The report noted that the housing market itself offered a few reasons why the remodeling industry may pick up in the years ahead. It was noted that there are more houses in the market today, many of which are on the older side, and the improved income gains of homeowners all may contribute to more remodeling in the future. As for homeowners actually contributing to the remodeling industry, the study, which used 2009 as the most recent data, found that during that year more than 21 million homeowners spent more than $185 billion on home improvement projects. The average cost was $8,790 per project.
The study found that the remodeling industry peaked in 2007, after the burst of the housing bubble, but before the collapse of the financial system, and then fell by 12% between 2007 and 2009.

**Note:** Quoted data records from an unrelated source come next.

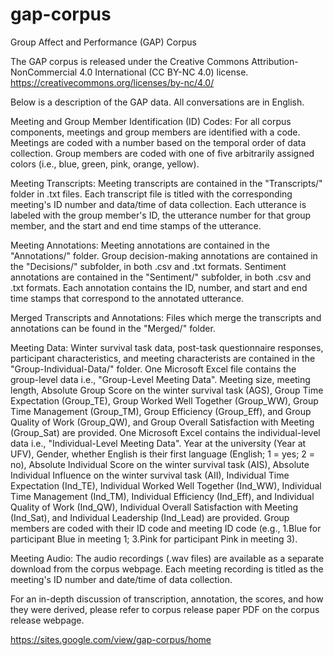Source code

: # gap-corpus
Group Affect and Performance (GAP) Corpus

The GAP corpus is released under the Creative Commons Attribution-NonCommercial 4.0 International (CC BY-NC 4.0) license. https://creativecommons.org/licenses/by-nc/4.0/

Below is a description of the GAP data. All conversations are in English.

Meeting and Group Member Identification (ID) Codes:
For all corpus components, meetings and group members are identified with a code. 
Meetings are coded with a number based on the temporal order of data collection. 
Group members are coded with one of five arbitrarily assigned colors (i.e., blue, green, pink, orange, yellow).

Meeting Transcripts:
Meeting transcripts are contained in the "Transcripts/" folder in .txt files. 
Each transcript file is titled with the corresponding meeting's ID number and data/time of data collection. 
Each utterance is labeled with the group member's ID, the utterance number for that group member, and the start and end time stamps of the utterance.  

Meeting Annotations:
Meeting annotations are contained in the "Annotations/" folder. 
Group decision-making annotations are contained in the "Decisions/" subfolder, in both .csv and .txt formats. 
Sentiment annotations are contained in the "Sentiment/" subfolder, in both .csv and .txt formats. 
Each annotation contains the ID, number, and start and end time stamps that correspond to the annotated utterance. 

Merged Transcripts and Annotations:
Files which merge the transcripts and annotations can be found in the "Merged/" folder. 

Meeting Data:
Winter survival task data, post-task questionnaire responses, participant characteristics, and meeting characterists are contained in the "Group-Individual-Data/" folder.
One Microsoft Excel file contains the group-level data i.e., "Group-Level Meeting Data". Meeting size, meeting length, Absolute Group Score on the winter survival task (AGS), Group Time Expectation (Group_TE), Group Worked Well Together (Group_WW), Group Time Management (Group_TM), Group Efficiency (Group_Eff), and Group Quality of Work (Group_QW), and Group Overall Satisfaction with Meeting (Group_Sat) are provided. 
One Microsoft Excel contains the individual-level data i.e., "Individual-Level Meeting Data". Year at the university (Year at UFV), Gender, whether English is their first language (English; 1 = yes; 2 = no), Absolute Individual Score on the winter survival task (AIS), Absolute Individual Influence on the winter survival task (AII), Individual Time Expectation (Ind_TE), Individual Worked Well Together (Ind_WW), Individual Time Management (Ind_TM), Individual Efficiency (Ind_Eff), and Individual Quality of Work (Ind_QW), Individual Overall Satisfaction with Meeting (Ind_Sat), and Individual Leadership (Ind_Lead) are provided. Group members are coded with their ID code and meeting ID code (e.g., 1.Blue for participant Blue in meeting 1; 3.Pink for participant Pink in meeting 3). 

Meeting Audio:
The audio recordings (.wav files) are available as a separate download from the corpus webpage. 
Each meeting recording is titled as the meeting's ID number and date/time of data collection. 

For an in-depth discussion of transcription, annotation, the scores, and how they were derived, please refer to corpus release paper PDF on the corpus release webpage.

https://sites.google.com/view/gap-corpus/home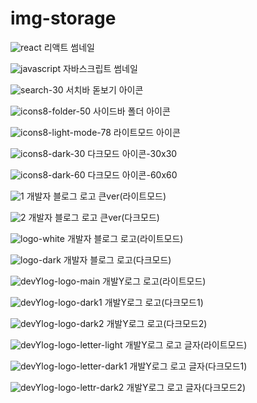 # img-storage

![react](https://github.com/youngman98/img-storage/assets/75000376/0b7bfc4b-b86c-4eab-9e25-50bd830f4aac)
리액트 썸네일

![javascript](https://github.com/youngman98/img-storage/assets/75000376/aefa72e5-6698-44db-b09d-610885799755)
자바스크립트 썸네일

![search-30](https://github.com/youngman98/img-storage/assets/75000376/b1f30ea3-6328-43d5-a489-ef745ff3af93)
서치바 돋보기 아이콘

![icons8-folder-50](https://github.com/youngman98/img-storage/assets/75000376/c249770c-ab2a-4b90-b656-e291d0b35c10)
사이드바 폴더 아이콘

![icons8-light-mode-78](https://github.com/youngman98/img-storage/assets/75000376/8b9b3a22-db3e-4a9c-8262-b53e953fa7f2)
라이트모드 아이콘

![icons8-dark-30](https://github.com/youngman98/img-storage/assets/75000376/79247b85-d485-4610-af0b-eb8841cdfda7)
다크모드 아이콘-30x30

![icons8-dark-60](https://github.com/youngman98/img-storage/assets/75000376/9ad98291-155e-4070-954d-afb671114af2)
다크모드 아이콘-60x60

![1](https://github.com/youngman98/img-storage/assets/75000376/04cfd395-8baa-479a-ae76-1b9862cc525a)
개발자 블로그 로고 큰ver(라이트모드)

![2](https://github.com/youngman98/img-storage/assets/75000376/8c21d446-d27c-4c5b-a0a3-bfddeffa3f09)
개발자 블로그 로고 큰ver(다크모드)

![logo-white](https://github.com/youngman98/img-storage/assets/75000376/1cf970a5-8131-446b-abb8-09cf6122cd5f)
개발자 블로그 로고(라이트모드)

![logo-dark](https://github.com/youngman98/img-storage/assets/75000376/bac30866-f0a1-4f9b-a49b-2128703ab187)
개발자 블로그 로고(다크모드)


![devYlog-logo-main](https://github.com/youngman98/img-storage/assets/75000376/208b1244-2d07-4b91-8e09-d41f57e511a3)
개발Y로그 로고(라이트모드)

![devYlog-logo-dark1](https://github.com/youngman98/img-storage/assets/75000376/91f52863-1f2b-4f8c-be87-5435022e33bb)
개발Y로그 로고(다크모드1)

![devYlog-logo-dark2](https://github.com/youngman98/img-storage/assets/75000376/e04fabf4-2532-43b3-851e-55dfc6171045)
개발Y로그 로고(다크모드2)

![devYlog-logo-letter-light](https://github.com/youngman98/img-storage/assets/75000376/70c5b77f-842c-44b9-87bf-e8061a6f8a64)
개발Y로그 로고 글자(라이트모드)

![devYlog-logo-letter-dark1](https://github.com/youngman98/img-storage/assets/75000376/1f90d3d3-5354-4a2a-b0cf-3f552e29aee2)
개발Y로그 로고 글자(다크모드1)

![devYlog-logo-lettr-dark2](https://github.com/youngman98/img-storage/assets/75000376/f90fa032-b671-4f6e-855d-a2608cc6e370)
개발Y로그 로고 글자(다크모드2)
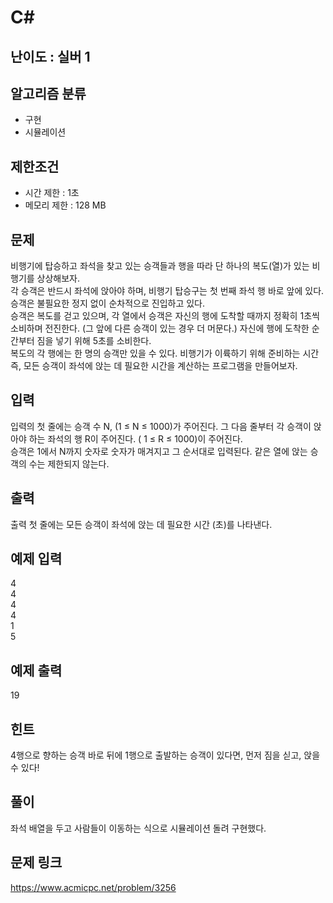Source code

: # C#

## 난이도 : 실버 1

## 알고리즘 분류
  - 구현
  - 시뮬레이션

## 제한조건
  - 시간 제한 : 1초
  - 메모리 제한 : 128 MB

## 문제
비행기에 탑승하고 좌석을 찾고 있는 승객들과 행을 따라 단 하나의 복도(열)가 있는 비행기를 상상해보자.<br/>
각 승객은 반드시 좌석에 앉아야 하며, 비행기 탑승구는 첫 번째 좌석 행 바로 앞에 있다. 승객은 불필요한 정지 없이 순차적으로 진입하고 있다.<br/>
승객은 복도를 걷고 있으며, 각 열에서 승객은 자신의 행에 도착할 때까지 정확히 1초씩 소비하며 전진한다. (그 앞에 다른 승객이 있는 경우 더 머문다.) 자신에 행에 도착한 순간부터 짐을 넣기 위해 5초를 소비한다.<br/>
복도의 각 행에는 한 명의 승객만 있을 수 있다. 비행기가 이륙하기 위해 준비하는 시간 즉, 모든 승객이 좌석에 앉는 데 필요한 시간을 계산하는 프로그램을 만들어보자.<br/>

## 입력
입력의 첫 줄에는 승객 수 N, (1 ≤ N ≤ 1000)가 주어진다. 그 다음 줄부터 각 승객이 앉아야 하는 좌석의 행 R이 주어진다. ( 1 ≤ R ≤ 1000)이 주어진다.<br/>
승객은 1에서 N까지 숫자로 숫자가 매겨지고 그 순서대로 입력된다. 같은 열에 앉는 승객의 수는 제한되지 않는다.<br/>

## 출력
출력 첫 줄에는 모든 승객이 좌석에 앉는 데 필요한 시간 (초)를 나타낸다.<br/>

## 예제 입력
4<br/>
4<br/>
4<br/>
4<br/>
1<br/>
5<br/>

## 예제 출력
19<br/>

## 힌트
4행으로 향하는 승객 바로 뒤에 1행으로 출발하는 승객이 있다면, 먼저 짐을 싣고, 앉을 수 있다!

## 풀이
좌석 배열을 두고 사람들이 이동하는 식으로 시뮬레이션 돌려 구현했다.<br/>


## 문제 링크
https://www.acmicpc.net/problem/3256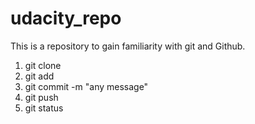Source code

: # udacity_repo
This is a repository to gain familiarity with git and Github.
1) git clone
2) git add
3) git commit  -m "any message"
4) git push 
5) git status
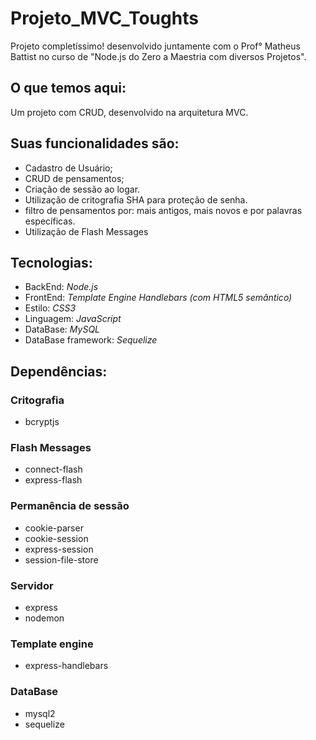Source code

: # Projeto_MVC_Toughts

Projeto completíssimo! desenvolvido juntamente com o Prof° Matheus Battist no curso de "Node.js do Zero a Maestria com diversos Projetos".

## O que temos aqui:
Um projeto com CRUD, desenvolvido na arquitetura MVC.

## Suas funcionalidades são: 
* Cadastro de Usuário;
* CRUD de pensamentos;
* Criação de sessão ao logar.
* Utilização de critografia SHA para proteção de senha.
* filtro de pensamentos por: mais antigos, mais novos e por palavras específicas.
* Utilização de Flash Messages

## Tecnologias: 
* BackEnd: *Node.js*
* FrontEnd: *Template Engine Handlebars (com HTML5 semântico)*
* Estilo: *CSS3*
* Linguagem: *JavaScript*
* DataBase: *MySQL*
* DataBase framework: *Sequelize*

## Dependências:
### Critografia
* bcryptjs

### Flash Messages
* connect-flash 
* express-flash 

### Permanência de sessão
* cookie-parser
* cookie-session
* express-session
* session-file-store

### Servidor
* express
* nodemon

### Template engine
* express-handlebars 

### DataBase
* mysql2 
* sequelize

Researchers were quick to point out, however, that while the housing market does provide opportunities to those in the remodeling industry, it can also negatively impact numbers. The downturn in the housing market has meant that fewer people are selling their homes, which often provides great opportunities for remodelers both with sellers making improvements and buyers often fixing things they don't like.
The study also showed that rental property owners were spending more on improvements and remodels. Researchers hypothesized that with the recent housing market crash and the current cost and financing responsibilities of purchasing a new home, renting was a more viable option for some people.
Spending was also found to be concentrated in metropolitan areas as compared to non-metro and rural areas. The report pointed out that this trend reflects that data that there are more higher income households and higher priced homes located in urban and metro areas. According to the report, the top 35 metro areas were home to 43% of homeowners, but yet still accounted for 55% of remodeling spending.
Consumer's spending habits also changed as expenditures on discretionary projects, such as kitchen and bath remodels, fell by 3%, while expenditures on exterior and systems upgrades rose by the same amount. It was also noted that remodeling habits will continue to change as larger, discretionary projects, such as complete kitchen and bathroom remodels, may no longer drive the industry, but rather smaller projects, often to replace older features and systems, will form a larger part of the remodeling market.
The Joint Center for Housing Studies is Harvard University's center for study and information on the housing industry in the U.S. and world. This latest report was the sixth in a line of reports within the Improving America's Housing series.